In all her letters I have read, this is one of her very few expressions of anguish or regret.
We stand at this moment of the Jewish year between Yom Hashaoh in commemoration of the Holocaust, and Yom Ha’Atzmaut, the celebration of the anniversary of the establishment of the State of Israel. They are the two most significant markers of Jewish history in the last thousand years, if not more. To say that these dates signify death on the one hand and new life on the other is too simple. I have often felt that it is a sin against those murdered in the Shoah to think of them only as dying. What of the loves which filled their lives, their hopes, struggles, longings, piety, intelligence, music, and their profound engagement with every facet and philosophy of Judaism? Each time I have visited Auschwitz-Birkenau I’ve felt commanded to listen to what the spirits of so many people must be saying and to hear not just so much dying but the tenderness of so many lives. Nor is it right simply to wrap up the Holocaust in a narrative of the total failure of the Diaspora and the triumph of independence.
Undoubtedly, though, the creation of the State of Israel during those same fraught and terrible years is a vast triumph of life, hope, persistence, tenacity, courage and vision. A detail I came across in reading about the displaced persons camps, from which many survivors went to Palestine between 1945 and ‘48, has stuck in my mind. The American commander of one such institution near Munich was puzzled because non-Jewish personnel in the camp often requested supplies of contraceptives, whereas Jews apparently never did. Upon enquiring he was told that the reason was the immense longing for life among those who had survived.
That longing epitomises Israel, for all its complexity and the many problems it faces. The country literally feels young, witness the generally pram-friendly streets, the presence and energy of so many young people. But in a wider sense, it has been driven by an immense creative energy, expressed in the institutions of learning, in science and technology, in architectural construction, in music and art, in an impassioned love of words, free words, angry words, creative and brilliant words, in innovative engagement with Jewish learning and often also in remarkable ways of caring for the vulnerable.

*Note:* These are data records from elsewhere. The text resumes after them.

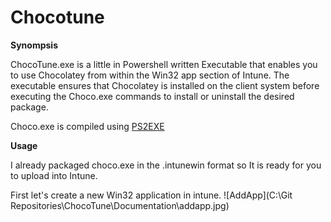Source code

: # Chocotune

**Synompsis**

ChocoTune.exe is a little in Powershell written Executable that enables you to use Chocolatey from within the Win32 app section of Intune.
The executable ensures that Chocolatey is installed on the client system before executing the Choco.exe commands to install or uninstall the desired package.

Choco.exe is compiled using [PS2EXE](https://gallery.technet.microsoft.com/scriptcenter/PS2EXE-Convert-PowerShell-9e4e07f1)

**Usage**

I already packaged choco.exe in the .intunewin format so It is ready for you to upload into Intune.

First let's create a new Win32 application in intune.
![AddApp](C:\Git Repositories\ChocoTune\Documentation\addapp.jpg)



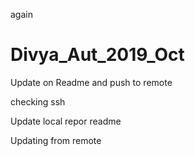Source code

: again
# Divya_Aut_2019_Oct


Update on Readme and push to remote 

checking ssh

Update local repor readme


Updating from remote
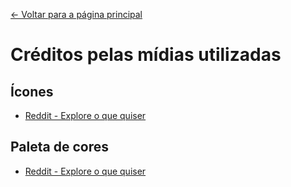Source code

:[&larr; Voltar para a página principal](./../README.md)

# Créditos pelas mídias utilizadas

## Ícones

- [Reddit - Explore o que quiser](https://www.reddit.com/)

## Paleta de cores

- [Reddit - Explore o que quiser](https://www.reddit.com/)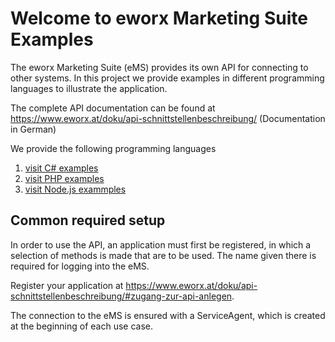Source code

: # Welcome to eworx Marketing Suite Examples

The eworx Marketing Suite (eMS) provides its own API for connecting to other systems.
In this project we provide examples in different programming languages ​​to illustrate the application.

The complete API documentation can be found at https://www.eworx.at/doku/api-schnittstellenbeschreibung/ (Documentation in German)

We provide the following programming languages
1. [visit C# examples](../../../../CSharp-API-Demo-Project)
2. [visit PHP examples](../../../../Php-API-Demo-Project)
3. [visit Node.js exammples](../../../../NodeJS-API-Demo-Project)

## Common required setup

In order to use the API, an application must first be registered, in which a selection of methods is made that are to be used. The name given there is required for logging into the eMS.  

Register your application at https://www.eworx.at/doku/api-schnittstellenbeschreibung/#zugang-zur-api-anlegen.

The connection to the eMS is ensured with a ServiceAgent, which is created at the beginning of each use case.
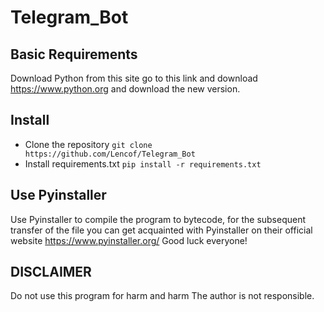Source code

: # Telegram_Bot

## Basic Requirements
Download Python from this site go to this link and download https://www.python.org and download the new version.


## Install
- Clone the repository `git clone https://github.com/Lencof/Telegram_Bot`
- Install requirements.txt `pip install -r requirements.txt`


## Use Pyinstaller
Use Pyinstaller to compile the program to bytecode, for the subsequent transfer of the file you can get acquainted with Pyinstaller on their official website https://www.pyinstaller.org/ Good luck everyone!


## DISCLAIMER
Do not use this program for harm and harm
The author is not responsible.
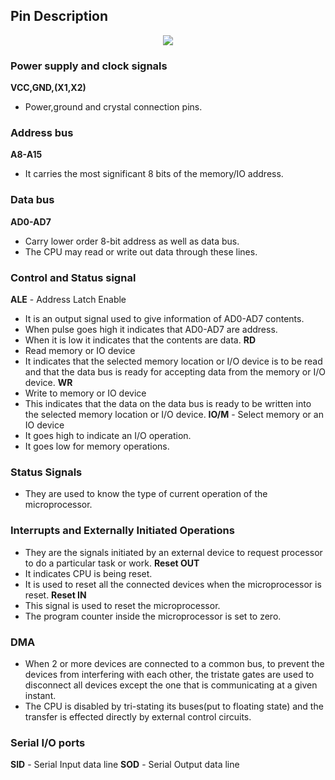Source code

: ## Pin Description
<p align="center")>
  <img src="https://scanftree.com/microprocessor/8085.png">
</p>

### Power supply and clock signals
**VCC,GND,(X1,X2)**
- Power,ground and crystal connection pins.

### Address bus
**A8-A15**
- It carries the most significant 8 bits of the memory/IO address.

### Data bus
**AD0-AD7** 
- Carry lower order 8-bit address as well as data bus.
- The CPU may read or write out data through these lines.

### Control and Status signal
**ALE** - Address Latch Enable
- It is an output signal used to give information of AD0-AD7 contents.
- When pulse goes high it indicates that AD0-AD7 are address.
- When it is low it indicates that the contents are data.
**RD** 
- Read memory or IO device
- It indicates that the selected memory location or I/O device is to be read and that the data bus is ready for accepting data from the memory or I/O device.
**WR**
- Write to memory or IO device
- This indicates that the data on the data bus is ready to be written into the selected memory location or I/O device.
**IO/M** - Select memory or an IO device
- It goes high to indicate an I/O operation.
- It goes low for memory operations.

### Status Signals
- They are used to know the type of current operation of the microprocessor.

### Interrupts and Externally Initiated Operations
- They are the signals initiated by an external device to request processor to do a particular task or work.
**Reset OUT** 
- It indicates CPU is being reset.
- It is used to reset all the connected devices when the microprocessor is reset.
**Reset IN**
- This signal is used to reset the microprocessor.
- The program counter inside the microprocessor is set to zero.

### DMA
- When 2 or more devices are connected to a common bus, to prevent the devices from interfering with each other, the tristate gates are used to disconnect all devices except the one that is communicating at a given instant.
- The CPU is disabled by tri-stating its buses(put to floating state) and the transfer is effected directly by external control circuits.

### Serial I/O ports
**SID** - Serial Input data line
**SOD** - Serial Output data line

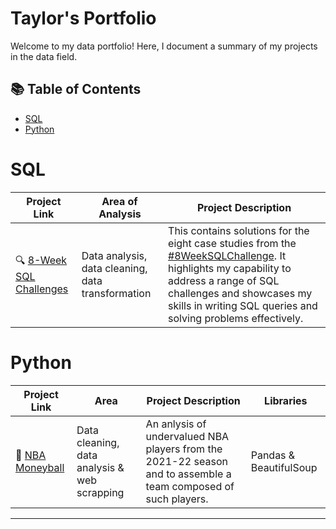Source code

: # Taylor's Portfolio

Welcome to my data portfolio! Here, I document a summary of my projects in the data field. 

## 📚 Table of Contents
- [SQL](#sql)
- [Python](#python)

# SQL

| Project Link | Area of Analysis | Project Description | 
|---|---|---|
| :mag: [8-Week SQL Challenges](https://github.com/Tlcke77/8-Week-SQL-Challenge) | Data analysis, data cleaning, data transformation | This contains solutions for the eight case studies from the [#8WeekSQLChallenge](https://8weeksqlchallenge.com). It highlights my capability to address a range of SQL challenges and showcases my skills in writing SQL queries and solving problems effectively. | 


# Python

| Project Link | Area | Project Description | Libraries |    
|---|---|---|---|
| :basketball: [NBA Moneyball](https://github.com/Tlcke77/NBA-Moneyball-2021-22) | Data cleaning, data analysis & web scrapping | An anlysis of undervalued NBA players from the 2021-22 season and to assemble a team composed of such players. | Pandas & BeautifulSoup | 

***

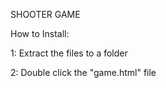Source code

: SHOOTER GAME

How to Install:

1: Extract the files to a folder

2: Double click the "game.html" file
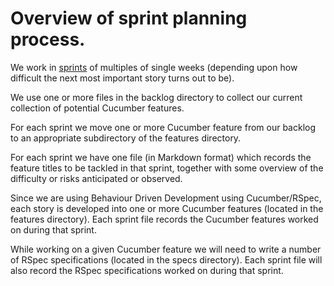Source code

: # Overview of sprint planning process.

We work in 
[sprints](http://en.wikipedia.org/wiki/Scrum_(development)#Sprint) of 
multiples of single weeks (depending upon how difficult the next most 
important story turns out to be).

We use one or more files in the backlog directory to collect our 
current collection of potential Cucumber features.

For each sprint we move one or more Cucumber feature from our backlog 
to an appropriate subdirectory of the features directory.

For each sprint we have one file (in Markdown format) which records the 
feature titles to be tackled in that sprint, together with some 
overview of the difficulty or risks anticipated or observed.

Since we are using Behaviour Driven Development using Cucumber/RSpec, 
each story is developed into one or more Cucumber features (located in 
the features directory). Each sprint file records the Cucumber features 
worked on during that sprint.

While working on a given Cucumber feature we will need to write a 
number of RSpec specifications (located in the specs directory).  Each 
sprint file will also record the RSpec specifications worked on during 
that sprint.

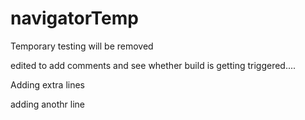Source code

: # navigatorTemp
Temporary testing will be removed


edited to add comments and see whether build is getting triggered....

Adding extra lines

adding anothr line
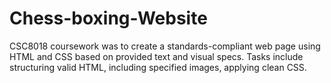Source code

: # Chess-boxing-Website
CSC8018 coursework was to create a standards-compliant web page using HTML and CSS based on provided text and visual specs. Tasks include structuring valid HTML, including specified images, applying clean CSS.
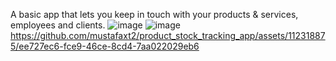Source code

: A basic app that lets you keep in touch with your products & services, employees and clients.
![image](https://github.com/mustafaxt2/product_stock_tracking_app/assets/112318875/9fc5a6b5-935e-4a1d-90b8-90d82a3d0aba)
![image](https://github.com/mustafaxt2/product_stock_tracking_app/assets/112318875/f1190315-be4e-4653-ad7b-64a879f58027)
https://github.com/mustafaxt2/product_stock_tracking_app/assets/112318875/ee727ec6-fce9-46ce-8cd4-7aa022029eb6
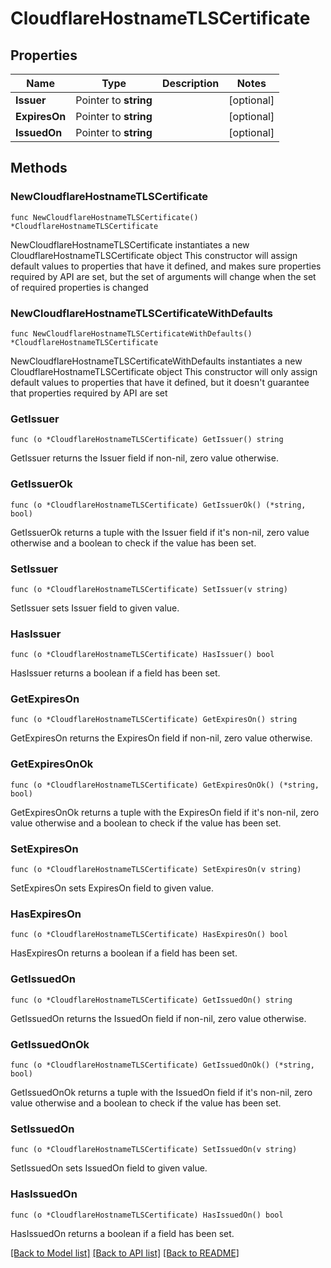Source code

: # CloudflareHostnameTLSCertificate

## Properties

Name | Type | Description | Notes
------------ | ------------- | ------------- | -------------
**Issuer** | Pointer to **string** |  | [optional] 
**ExpiresOn** | Pointer to **string** |  | [optional] 
**IssuedOn** | Pointer to **string** |  | [optional] 

## Methods

### NewCloudflareHostnameTLSCertificate

`func NewCloudflareHostnameTLSCertificate() *CloudflareHostnameTLSCertificate`

NewCloudflareHostnameTLSCertificate instantiates a new CloudflareHostnameTLSCertificate object
This constructor will assign default values to properties that have it defined,
and makes sure properties required by API are set, but the set of arguments
will change when the set of required properties is changed

### NewCloudflareHostnameTLSCertificateWithDefaults

`func NewCloudflareHostnameTLSCertificateWithDefaults() *CloudflareHostnameTLSCertificate`

NewCloudflareHostnameTLSCertificateWithDefaults instantiates a new CloudflareHostnameTLSCertificate object
This constructor will only assign default values to properties that have it defined,
but it doesn't guarantee that properties required by API are set

### GetIssuer

`func (o *CloudflareHostnameTLSCertificate) GetIssuer() string`

GetIssuer returns the Issuer field if non-nil, zero value otherwise.

### GetIssuerOk

`func (o *CloudflareHostnameTLSCertificate) GetIssuerOk() (*string, bool)`

GetIssuerOk returns a tuple with the Issuer field if it's non-nil, zero value otherwise
and a boolean to check if the value has been set.

### SetIssuer

`func (o *CloudflareHostnameTLSCertificate) SetIssuer(v string)`

SetIssuer sets Issuer field to given value.

### HasIssuer

`func (o *CloudflareHostnameTLSCertificate) HasIssuer() bool`

HasIssuer returns a boolean if a field has been set.

### GetExpiresOn

`func (o *CloudflareHostnameTLSCertificate) GetExpiresOn() string`

GetExpiresOn returns the ExpiresOn field if non-nil, zero value otherwise.

### GetExpiresOnOk

`func (o *CloudflareHostnameTLSCertificate) GetExpiresOnOk() (*string, bool)`

GetExpiresOnOk returns a tuple with the ExpiresOn field if it's non-nil, zero value otherwise
and a boolean to check if the value has been set.

### SetExpiresOn

`func (o *CloudflareHostnameTLSCertificate) SetExpiresOn(v string)`

SetExpiresOn sets ExpiresOn field to given value.

### HasExpiresOn

`func (o *CloudflareHostnameTLSCertificate) HasExpiresOn() bool`

HasExpiresOn returns a boolean if a field has been set.

### GetIssuedOn

`func (o *CloudflareHostnameTLSCertificate) GetIssuedOn() string`

GetIssuedOn returns the IssuedOn field if non-nil, zero value otherwise.

### GetIssuedOnOk

`func (o *CloudflareHostnameTLSCertificate) GetIssuedOnOk() (*string, bool)`

GetIssuedOnOk returns a tuple with the IssuedOn field if it's non-nil, zero value otherwise
and a boolean to check if the value has been set.

### SetIssuedOn

`func (o *CloudflareHostnameTLSCertificate) SetIssuedOn(v string)`

SetIssuedOn sets IssuedOn field to given value.

### HasIssuedOn

`func (o *CloudflareHostnameTLSCertificate) HasIssuedOn() bool`

HasIssuedOn returns a boolean if a field has been set.


[[Back to Model list]](../README.md#documentation-for-models) [[Back to API list]](../README.md#documentation-for-api-endpoints) [[Back to README]](../README.md)


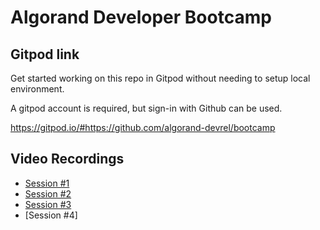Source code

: # Algorand Developer Bootcamp
## Gitpod link
Get started working on this repo in Gitpod without needing to setup local environment. 

A gitpod account is required, but sign-in with Github can be used.

https://gitpod.io/#https://github.com/algorand-devrel/bootcamp

## Video Recordings
- [Session #1](https://youtu.be/5O1-mqCGcc0)
- [Session #2](https://youtu.be/nYMR2OY0SWs)
- [Session #3](https://youtu.be/W3w03pLNUH8)
- [Session #4]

That’s why it feels like a double tragedy when I phoned a friend yesterday to say that I was thinking of him and sending my love on the 13th commemoration of the death of his son in Lebanon, when eager life is destroyed by violence or thwarted by the rhetoric of hate. It is a tragedy whether these are Jewish lives or Palestinian lives. It is as if some great force has taken hold of the fabric of a dream and seeks to soak it in the red dye of nightmares.
That’s why we must pray, and personally commit ourselves to doing whatever lies within our power, so that the vast longing for life, hope, peace and joy which underlies the ongoing creation of Israel can become more and more of a reality for all its citizens.